*What is needed:* Please restate word for word the lines from the top of the entries through the line that contains "1. [亲测 Mac 一直插电用就不会有电池损耗](https://www.v2ex.com/t/812066)", and do not include any pictures.

[Supplied data — start]

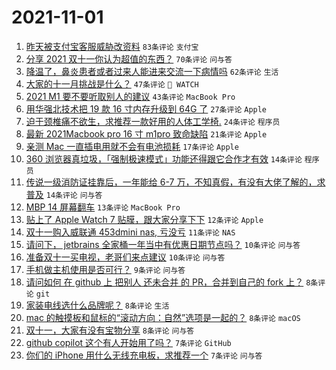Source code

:# 2021-11-01

1. [昨天被支付宝客服威胁改资料](https://www.v2ex.com/t/812030) `83条评论` `支付宝`
1. [分享 2021 双十一你认为超值的东西？](https://www.v2ex.com/t/812001) `70条评论` `问与答`
1. [降温了，鼻炎患者或者过来人能进来交流一下病情吗](https://www.v2ex.com/t/812006) `62条评论` `生活`
1. [大家的十一月挑战是什么？](https://www.v2ex.com/t/812002) `47条评论` ` WATCH`
1. [2021 M1 要不要听取别人的建议](https://www.v2ex.com/t/811993) `43条评论` `MacBook Pro`
1. [用华强北技术把 19 款 16 寸内存升级到 64G 了](https://www.v2ex.com/t/812021) `27条评论` `Apple`
1. [迫于颈椎痛不欲生，求推荐一款好用的人体工学椅.](https://www.v2ex.com/t/812048) `24条评论` `程序员`
1. [最新 2021Macbook pro 16 寸 m1pro 致命缺陷](https://www.v2ex.com/t/811989) `21条评论` `Apple`
1. [亲测 Mac 一直插电用就不会有电池损耗](https://www.v2ex.com/t/812066) `17条评论` `Apple`
1. [360 浏览器真垃圾，「强制极速模式」功能还得跟它合作才有效](https://www.v2ex.com/t/812064) `14条评论` `程序员`
1. [传说一级消防证挂靠后，一年能给 6-7 万，不知真假，有没有大佬了解的，求普及](https://www.v2ex.com/t/811994) `14条评论` `问与答`
1. [MBP 14 屏幕翻车](https://www.v2ex.com/t/812033) `13条评论` `MacBook Pro`
1. [贴上了 Apple Watch 7 贴膜，跟大家分享下下](https://www.v2ex.com/t/812013) `12条评论` `Apple`
1. [双十一购入威联通 453dmini nas, 亏没亏](https://www.v2ex.com/t/812042) `11条评论` `NAS`
1. [请问下， jetbrains 全家桶一年当中有优惠日期节点吗？](https://www.v2ex.com/t/812023) `10条评论` `问与答`
1. [准备双十一买电视，老哥们来点建议](https://www.v2ex.com/t/811995) `10条评论` `问与答`
1. [手机做主机使用是否可行？](https://www.v2ex.com/t/811992) `9条评论` `问与答`
1. [请问如何 在 github 上 把别人 还未合并 的 PR，合并到自己的 fork 上？](https://www.v2ex.com/t/812043) `8条评论` `git`
1. [家装电线选什么品牌呢？](https://www.v2ex.com/t/812039) `8条评论` `生活`
1. [mac 的触摸板和鼠标的“滚动方向：自然”选项是一起的？](https://www.v2ex.com/t/812038) `8条评论` `macOS`
1. [双十一，大家有没有宝物分享](https://www.v2ex.com/t/812003) `8条评论` `问与答`
1. [github copilot 这个有人开始用了吗？](https://www.v2ex.com/t/812072) `7条评论` `GitHub`
1. [你们的 iPhone 用什么无线充电板，求推荐一个](https://www.v2ex.com/t/812028) `7条评论` `问与答`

[Supplied data — finish]

*Answer area:*
Source code

:# 2021-11-01

1. [昨天被支付宝客服威胁改资料](https://www.v2ex.com/t/812030) `83条评论` `支付宝`
1. [分享 2021 双十一你认为超值的东西？](https://www.v2ex.com/t/812001) `70条评论` `问与答`
1. [降温了，鼻炎患者或者过来人能进来交流一下病情吗](https://www.v2ex.com/t/812006) `62条评论` `生活`
1. [大家的十一月挑战是什么？](https://www.v2ex.com/t/812002) `47条评论` ` WATCH`
1. [2021 M1 要不要听取别人的建议](https://www.v2ex.com/t/811993) `43条评论` `MacBook Pro`
1. [用华强北技术把 19 款 16 寸内存升级到 64G 了](https://www.v2ex.com/t/812021) `27条评论` `Apple`
1. [迫于颈椎痛不欲生，求推荐一款好用的人体工学椅.](https://www.v2ex.com/t/812048) `24条评论` `程序员`
1. [最新 2021Macbook pro 16 寸 m1pro 致命缺陷](https://www.v2ex.com/t/811989) `21条评论` `Apple`
1. [亲测 Mac 一直插电用就不会有电池损耗](https://www.v2ex.com/t/812066) `17条评论` `Apple`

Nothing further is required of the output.